E em casos ligados a direitos fundamentais, nos quais a ordem se envolveu nos últimos anos? A gente viu uma atuação marcante da entidade ao longo da pandemia, por exemplo. Como se dará essa atuação da ordem nesses casos?
A intenção é que a ordem tem que ouvir esse conselho que chegará, mas eu acho que há um sentimento de consenso em que a Ordem se filie sempre à ciência. A ordem é contra o negacionismo, a ordem deve se filiar certamente à ciência. Nós temos visto os números que se durante essa onda com a nova variante ômicron, que o fato de o protocolo vacinal ter sido cumprido em boa parte da população brasileira, o índice de letalidade do vírus caiu de forma drástica. Então é um fator preponderante para que nós possamos continuar apoiando a ciência.
Então a OAB vai continuar com atuação firme em casos ligados a direitos fundamentais?

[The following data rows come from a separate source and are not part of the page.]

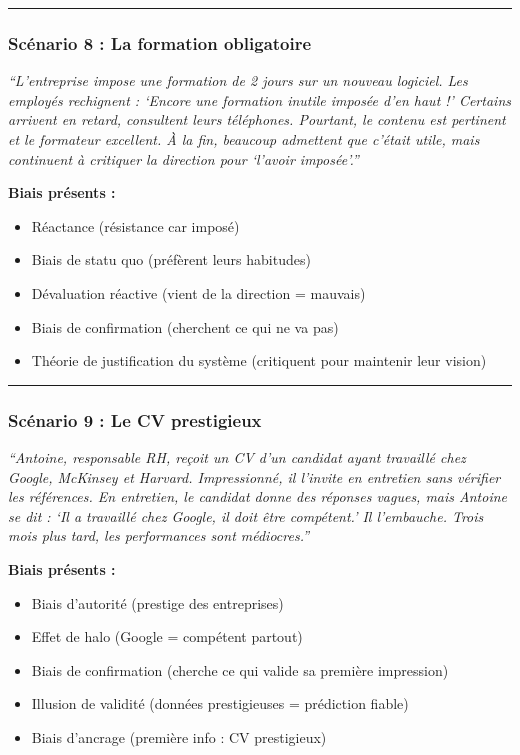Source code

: \documentclass[
]{article}
\providecommand{\tightlist}{%
  \setlength{\itemsep}{0pt}\setlength{\parskip}{0pt}}
\begin{document}
\begin{center}\rule{0.5\linewidth}{0.5pt}\end{center}

\subsubsection{Scénario 8 : La formation
obligatoire}\label{scuxe9nario-8-la-formation-obligatoire}

\emph{``L'entreprise impose une formation de 2 jours sur un nouveau
logiciel. Les employés rechignent : `Encore une formation inutile
imposée d'en haut !' Certains arrivent en retard, consultent leurs
téléphones. Pourtant, le contenu est pertinent et le formateur
excellent. À la fin, beaucoup admettent que c'était utile, mais
continuent à critiquer la direction pour `l'avoir imposée'.''}

\textbf{Biais présents :}

\begin{itemize}
\tightlist
\item
  Réactance (résistance car imposé)
\item
  Biais de statu quo (préfèrent leurs habitudes)
\item
  Dévaluation réactive (vient de la direction = mauvais)
\item
  Biais de confirmation (cherchent ce qui ne va pas)
\item
  Théorie de justification du système (critiquent pour maintenir leur
  vision)
\end{itemize}

\begin{center}\rule{0.5\linewidth}{0.5pt}\end{center}

\subsubsection{Scénario 9 : Le CV
prestigieux}\label{scuxe9nario-9-le-cv-prestigieux}

\emph{``Antoine, responsable RH, reçoit un CV d'un candidat ayant
travaillé chez Google, McKinsey et Harvard. Impressionné, il l'invite en
entretien sans vérifier les références. En entretien, le candidat donne
des réponses vagues, mais Antoine se dit : `Il a travaillé chez Google,
il doit être compétent.' Il l'embauche. Trois mois plus tard, les
performances sont médiocres.''}

\textbf{Biais présents :}

\begin{itemize}
\tightlist
\item
  Biais d'autorité (prestige des entreprises)
\item
  Effet de halo (Google = compétent partout)
\item
  Biais de confirmation (cherche ce qui valide sa première impression)
\item
  Illusion de validité (données prestigieuses = prédiction fiable)
\item
  Biais d'ancrage (première info : CV prestigieux)
\end{itemize}
\end{document}
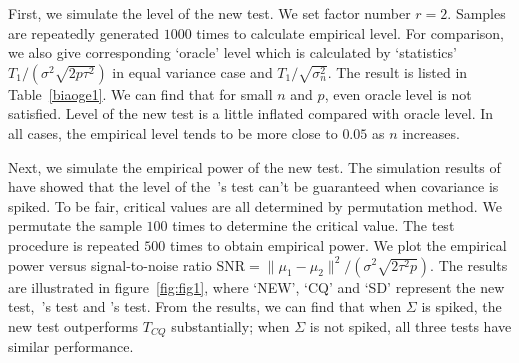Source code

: \documentclass[review]{elsarticle}
\theoremstyle{plain}
\theoremstyle{definition}
\theoremstyle{remark}
\begin{document}
First, we simulate the level of the new test. We set factor number $r=2$.
Samples are repeatedly generated $1000$ times to calculate empirical level.
For comparison, we also give corresponding `oracle' level which is calculated by `statistics' ${T_1}/(\sigma^2\sqrt{2p\tau^2})$ in equal variance case and ${T_1}/\sqrt{\sigma_n^2}$.
The result is listed in
Table~\ref{biaoge1}.
We can find that for small $n$ and $p$, even oracle level is not satisfied.
Level of the new test is a little inflated compared with oracle level.
In all cases, the empirical level tends to be more close to $0.05$ as $n$ increases.


%



Next, we simulate the empirical power of the new test.
The simulation results of~\cite{Ma2015A} have showed that the level of the~\cite{Chen2010A}'s test can't be guaranteed when covariance is spiked.
To be fair,  critical values are all determined by permutation method.
We permutate the sample $100$ times to determine the critical value. The test procedure is repeated $500$ times to obtain empirical power.
We plot the empirical power versus signal-to-noise ratio $\textrm{SNR}=\|\mu_1-\mu_2\|^2/(\sigma^2\sqrt{2\tau^2 p})$.
The results are illustrated in figure~\ref{fig:fig1}, where `NEW', `CQ' and `SD' represent the new test,~\cite{Chen2010A}'s test and \cite{Srivastava2008A}'s test.
From the results, we can find that when $\Sigma$ is spiked, the new test outperforms $T_{CQ}$ substantially; when $\Sigma$ is not spiked, all three tests have similar performance.
\end{document}
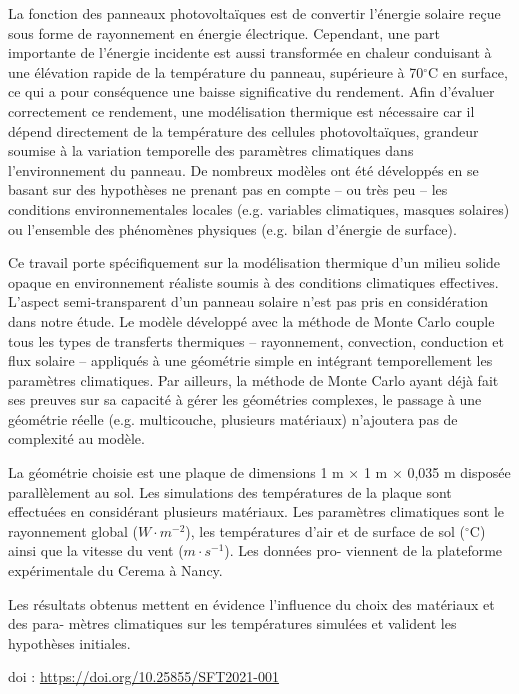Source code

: {\normalsize
La fonction des panneaux photovoltaïques est de convertir l'énergie solaire reçue sous forme de rayonnement en énergie électrique. Cependant, une part importante de l'énergie incidente est aussi transformée en chaleur conduisant à une élévation rapide de la température du panneau, supérieure à 70$^{\circ}$C en surface, ce qui a pour conséquence une baisse significative du rendement. Afin d'évaluer correctement ce rendement, une modélisation thermique est nécessaire car il dépend directement de la température des cellules photovoltaïques, grandeur soumise à la variation temporelle des paramètres climatiques dans l'environnement du panneau. De nombreux modèles ont été développés en se basant sur des hypothèses ne prenant pas en compte – ou très peu – les conditions environnementales locales (e.g. variables climatiques, masques solaires) ou l'ensemble des phénomènes physiques (e.g. bilan d'énergie de surface).







Ce travail porte spécifiquement sur la modélisation thermique d'un milieu solide opaque en environnement réaliste soumis à des conditions climatiques effectives. L'aspect semi-transparent d'un panneau solaire n'est pas pris en considération dans notre étude. Le modèle développé avec la méthode de Monte Carlo couple tous les types de transferts thermiques – rayonnement, convection, conduction et flux solaire – appliqués à une géométrie simple en intégrant temporellement les paramètres climatiques. Par ailleurs, la méthode de Monte Carlo ayant déjà fait ses preuves sur sa capacité à gérer les géométries complexes, le passage à une géométrie réelle (e.g. multicouche, plusieurs matériaux) n'ajoutera pas de complexité au modèle.







La géométrie choisie est une plaque de dimensions 1 m × 1 m × 0,035 m disposée parallèlement au sol. Les simulations des températures de la plaque sont effectuées en considérant plusieurs matériaux. Les paramètres climatiques sont le rayonnement global ($\unit{W\cdot m^{-2}}$), les températures d'air et de surface de sol ($^{\circ}$C) ainsi que la vitesse du vent ($\unit{m \cdot s^{-1}}$). Les données pro- viennent de la plateforme expérimentale du Cerema à Nancy.







Les résultats obtenus mettent en évidence l'influence du choix des matériaux et des para- mètres climatiques sur les températures simulées et valident les hypothèses initiales.

 \vfill doi : \url{https://doi.org/10.25855/SFT2021-001}

}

Com certeza absoluta. É óbvio a ordem não vai se furtar nenhum debate que venha a defender direitos fundamentais, o estado democrático, a constituição, a cidadania. Mas a ordem procurará, antes de entrar em qualquer embate, procurará travar o diálogo da forma mais urbana possível com quem quer que seja, com quem quer que sejam os atores envolvidos em qualquer questão.
O que o Sr. pensa dos supersalários e penduricalhos que predominam na magistratura, no Ministério Público?
Eu respeito muito a independência das instituições e dos poderes constituídos no Brasil. Eu tenho que conhecer mais a fundo a que estão atrelados esse recebimento de pecúnia. Mas de antemão eu respeito a independência dos poderes e as decisões tomadas por determinadas instituições, ali representadas por quem estiver a chefiar. Mas eu preciso conhecer mais a fundo a que está ligado essas pecúnias acessórias.
Quem é José Alberto Simonetti
Simonetti é advogado criminalista e pós-graduado em Direito Penal e Processo Penal pela Universidade Federal do Amazonas (UFAM). Foi eleito cinco vezes conselheiro federal da OAB pelo Estado e, ao longo dos mandatos, passou pelos cargos de diretor-geral da Escola Nacional da Advocacia, corregedor-geral adjunto, ouvidor-geral do sistema OAB e o atual, de secretário-geral do Conselho Federal. Uma de suas principais atuações foi pela aprovação do projeto que deu origem à Lei de Abuso de Autoridade.
Em sua campanha, Simonetti se comprometeu a investir na interiorização dos sistemas da OAB, para apoiar advogados que atuam fora dos grandes centros urbanos. Outra bandeira é a melhora das condições de trabalho por meio da ampliação dos programas de capacitação e assistenciais. A avaliação é de que a crise da Covid-19 evidenciou a vulnerabilidade em que se encontra boa parte da classe.
Advogado desde 2001, o presidente da OAB tem ascendência no Direito: o escritório da família é o segundo mais antigo nos registros da OAB Amazonas. Seu pai, Alberto Simonetti Cabral Filho, falecido em 2006, foi quatro vezes presidente da seccional da Ordem no Estado. Seu irmão, Alberto Simonetti Cabral Neto, foi conselheiro federal, presidiu a seccional amazonense e assume agora a presidência da caixa de assistência do Amazonas. Como homenagem, Beto batizou sua chapa como ‘OAB de Portas Abertas’, mesma alcunha usada pelo patriarca nas eleições locais.